MATERIAL PROVIDED:
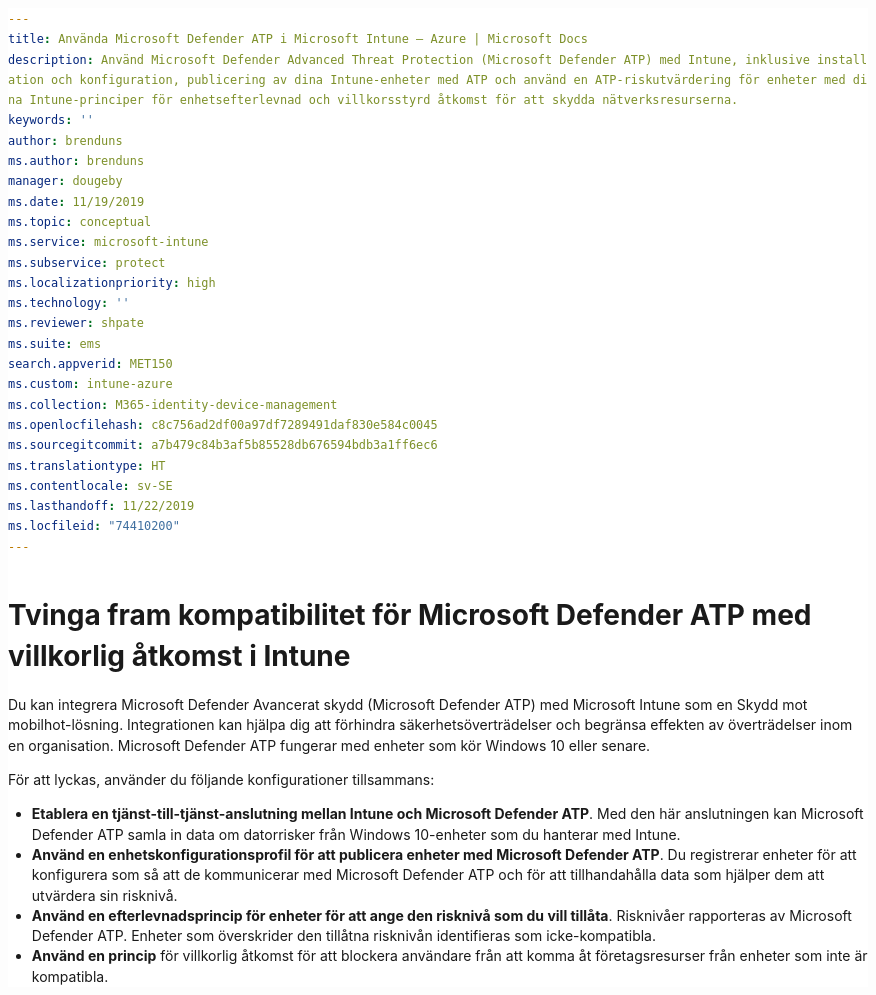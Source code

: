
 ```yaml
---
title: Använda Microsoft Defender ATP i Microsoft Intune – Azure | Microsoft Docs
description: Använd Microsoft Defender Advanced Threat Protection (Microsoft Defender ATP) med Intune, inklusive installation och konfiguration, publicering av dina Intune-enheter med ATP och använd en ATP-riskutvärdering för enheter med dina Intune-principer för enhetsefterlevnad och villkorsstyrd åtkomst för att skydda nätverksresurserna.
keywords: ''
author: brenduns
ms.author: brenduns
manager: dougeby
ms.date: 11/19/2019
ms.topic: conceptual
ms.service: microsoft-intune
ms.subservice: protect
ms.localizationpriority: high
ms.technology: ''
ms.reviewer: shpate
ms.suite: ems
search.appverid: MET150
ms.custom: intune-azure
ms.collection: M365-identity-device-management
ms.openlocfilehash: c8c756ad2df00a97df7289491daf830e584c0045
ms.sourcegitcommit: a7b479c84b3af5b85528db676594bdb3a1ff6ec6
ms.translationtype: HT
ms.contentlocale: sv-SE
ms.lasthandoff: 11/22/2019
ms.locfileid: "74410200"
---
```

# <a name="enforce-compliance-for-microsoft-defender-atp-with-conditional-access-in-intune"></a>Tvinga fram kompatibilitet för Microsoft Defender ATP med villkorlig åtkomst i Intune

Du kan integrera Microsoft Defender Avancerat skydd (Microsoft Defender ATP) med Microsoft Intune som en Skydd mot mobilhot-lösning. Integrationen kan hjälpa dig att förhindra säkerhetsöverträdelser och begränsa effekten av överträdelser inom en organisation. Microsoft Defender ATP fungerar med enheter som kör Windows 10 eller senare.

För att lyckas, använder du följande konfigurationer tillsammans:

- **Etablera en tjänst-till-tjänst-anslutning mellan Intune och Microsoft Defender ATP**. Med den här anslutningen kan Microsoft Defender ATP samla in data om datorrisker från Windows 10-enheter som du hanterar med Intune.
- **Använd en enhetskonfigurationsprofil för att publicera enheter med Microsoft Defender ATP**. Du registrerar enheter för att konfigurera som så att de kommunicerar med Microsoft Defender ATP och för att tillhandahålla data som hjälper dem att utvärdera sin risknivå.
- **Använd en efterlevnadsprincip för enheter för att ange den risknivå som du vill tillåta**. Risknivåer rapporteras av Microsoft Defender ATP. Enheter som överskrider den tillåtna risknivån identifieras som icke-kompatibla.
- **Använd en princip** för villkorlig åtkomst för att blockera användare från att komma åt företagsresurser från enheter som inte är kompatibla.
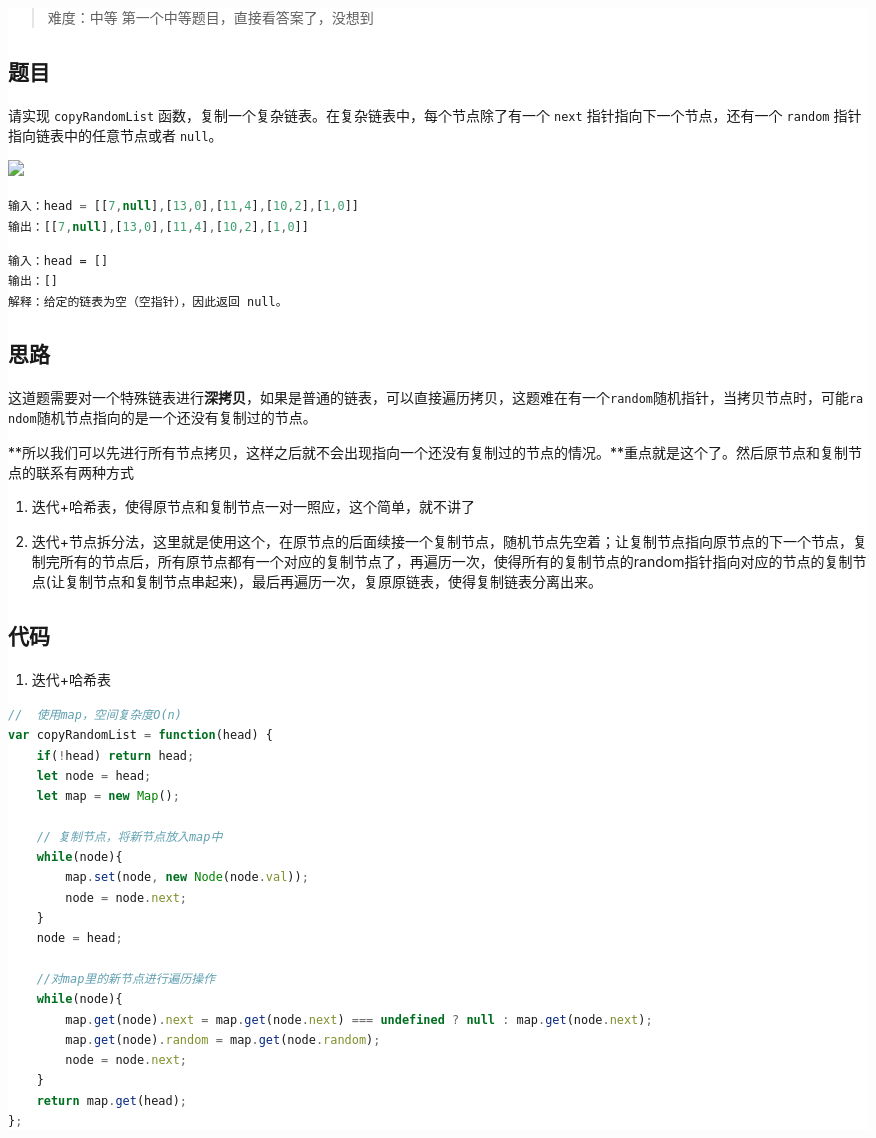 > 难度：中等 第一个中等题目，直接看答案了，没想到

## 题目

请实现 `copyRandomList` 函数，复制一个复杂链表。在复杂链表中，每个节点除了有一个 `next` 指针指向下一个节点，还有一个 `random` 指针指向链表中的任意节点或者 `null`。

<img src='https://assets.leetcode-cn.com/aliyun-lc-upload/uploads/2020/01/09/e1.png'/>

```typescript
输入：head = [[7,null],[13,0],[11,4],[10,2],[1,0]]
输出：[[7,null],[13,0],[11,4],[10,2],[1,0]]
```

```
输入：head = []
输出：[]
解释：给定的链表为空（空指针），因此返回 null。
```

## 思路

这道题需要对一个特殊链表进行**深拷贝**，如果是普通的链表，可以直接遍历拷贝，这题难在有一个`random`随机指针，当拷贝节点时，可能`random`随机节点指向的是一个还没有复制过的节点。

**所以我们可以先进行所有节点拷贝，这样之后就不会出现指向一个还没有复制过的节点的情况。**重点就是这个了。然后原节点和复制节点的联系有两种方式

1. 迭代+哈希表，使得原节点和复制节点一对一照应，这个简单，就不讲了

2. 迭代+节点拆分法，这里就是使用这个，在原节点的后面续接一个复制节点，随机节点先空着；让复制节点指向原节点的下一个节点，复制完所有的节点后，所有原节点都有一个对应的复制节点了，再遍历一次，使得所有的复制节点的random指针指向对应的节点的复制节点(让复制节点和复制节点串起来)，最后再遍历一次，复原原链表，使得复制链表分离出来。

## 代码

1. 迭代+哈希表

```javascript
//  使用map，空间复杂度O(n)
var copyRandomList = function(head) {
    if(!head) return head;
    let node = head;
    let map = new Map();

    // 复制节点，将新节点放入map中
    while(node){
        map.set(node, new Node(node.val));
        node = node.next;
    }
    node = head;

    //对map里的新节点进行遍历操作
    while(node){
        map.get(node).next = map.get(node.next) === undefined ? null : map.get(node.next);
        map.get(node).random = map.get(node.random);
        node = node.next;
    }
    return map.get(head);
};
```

ABOUT THIS EXERCISE: What's needed here is an exact repeat of all the records above, pictures excluded.

OUTPUT:
Source code

:
 ```yaml
---
title: Använda Microsoft Defender ATP i Microsoft Intune – Azure | Microsoft Docs
description: Använd Microsoft Defender Advanced Threat Protection (Microsoft Defender ATP) med Intune, inklusive installation och konfiguration, publicering av dina Intune-enheter med ATP och använd en ATP-riskutvärdering för enheter med dina Intune-principer för enhetsefterlevnad och villkorsstyrd åtkomst för att skydda nätverksresurserna.
keywords: ''
author: brenduns
ms.author: brenduns
manager: dougeby
ms.date: 11/19/2019
ms.topic: conceptual
ms.service: microsoft-intune
ms.subservice: protect
ms.localizationpriority: high
ms.technology: ''
ms.reviewer: shpate
ms.suite: ems
search.appverid: MET150
ms.custom: intune-azure
ms.collection: M365-identity-device-management
ms.openlocfilehash: c8c756ad2df00a97df7289491daf830e584c0045
ms.sourcegitcommit: a7b479c84b3af5b85528db676594bdb3a1ff6ec6
ms.translationtype: HT
ms.contentlocale: sv-SE
ms.lasthandoff: 11/22/2019
ms.locfileid: "74410200"
---
```

# <a name="enforce-compliance-for-microsoft-defender-atp-with-conditional-access-in-intune"></a>Tvinga fram kompatibilitet för Microsoft Defender ATP med villkorlig åtkomst i Intune

Du kan integrera Microsoft Defender Avancerat skydd (Microsoft Defender ATP) med Microsoft Intune som en Skydd mot mobilhot-lösning. Integrationen kan hjälpa dig att förhindra säkerhetsöverträdelser och begränsa effekten av överträdelser inom en organisation. Microsoft Defender ATP fungerar med enheter som kör Windows 10 eller senare.

För att lyckas, använder du följande konfigurationer tillsammans:

- **Etablera en tjänst-till-tjänst-anslutning mellan Intune och Microsoft Defender ATP**. Med den här anslutningen kan Microsoft Defender ATP samla in data om datorrisker från Windows 10-enheter som du hanterar med Intune.
- **Använd en enhetskonfigurationsprofil för att publicera enheter med Microsoft Defender ATP**. Du registrerar enheter för att konfigurera som så att de kommunicerar med Microsoft Defender ATP och för att tillhandahålla data som hjälper dem att utvärdera sin risknivå.
- **Använd en efterlevnadsprincip för enheter för att ange den risknivå som du vill tillåta**. Risknivåer rapporteras av Microsoft Defender ATP. Enheter som överskrider den tillåtna risknivån identifieras som icke-kompatibla.
- **Använd en princip** för villkorlig åtkomst för att blockera användare från att komma åt företagsresurser från enheter som inte är kompatibla.
 > 难度：中等 第一个中等题目，直接看答案了，没想到

## 题目

请实现 `copyRandomList` 函数，复制一个复杂链表。在复杂链表中，每个节点除了有一个 `next` 指针指向下一个节点，还有一个 `random` 指针指向链表中的任意节点或者 `null`。

<img src='https://assets.leetcode-cn.com/aliyun-lc-upload/uploads/2020/01/09/e1.png'/>

```typescript
输入：head = [[7,null],[13,0],[11,4],[10,2],[1,0]]
输出：[[7,null],[13,0],[11,4],[10,2],[1,0]]
```

```
输入：head = []
输出：[]
解释：给定的链表为空（空指针），因此返回 null。
```

## 思路

这道题需要对一个特殊链表进行**深拷贝**，如果是普通的链表，可以直接遍历拷贝，这题难在有一个`random`随机指针，当拷贝节点时，可能`random`随机节点指向的是一个还没有复制过的节点。

**所以我们可以先进行所有节点拷贝，这样之后就不会出现指向一个还没有复制过的节点的情况。**重点就是这个了。然后原节点和复制节点的联系有两种方式

1. 迭代+哈希表，使得原节点和复制节点一对一照应，这个简单，就不讲了

2. 迭代+节点拆分法，这里就是使用这个，在原节点的后面续接一个复制节点，随机节点先空着；让复制节点指向原节点的下一个节点，复制完所有的节点后，所有原节点都有一个对应的复制节点了，再遍历一次，使得所有的复制节点的random指针指向对应的节点的复制节点(让复制节点和复制节点串起来)，最后再遍历一次，复原原链表，使得复制链表分离出来。

## 代码

1. 迭代+哈希表

```javascript
//  使用map，空间复杂度O(n)
var copyRandomList = function(head) {
    if(!head) return head;
    let node = head;
    let map = new Map();

    // 复制节点，将新节点放入map中
    while(node){
        map.set(node, new Node(node.val));
        node = node.next;
    }
    node = head;

    //对map里的新节点进行遍历操作
    while(node){
        map.get(node).next = map.get(node.next) === undefined ? null : map.get(node.next);
        map.get(node).random = map.get(node.random);
        node = node.next;
    }
    return map.get(head);
};
```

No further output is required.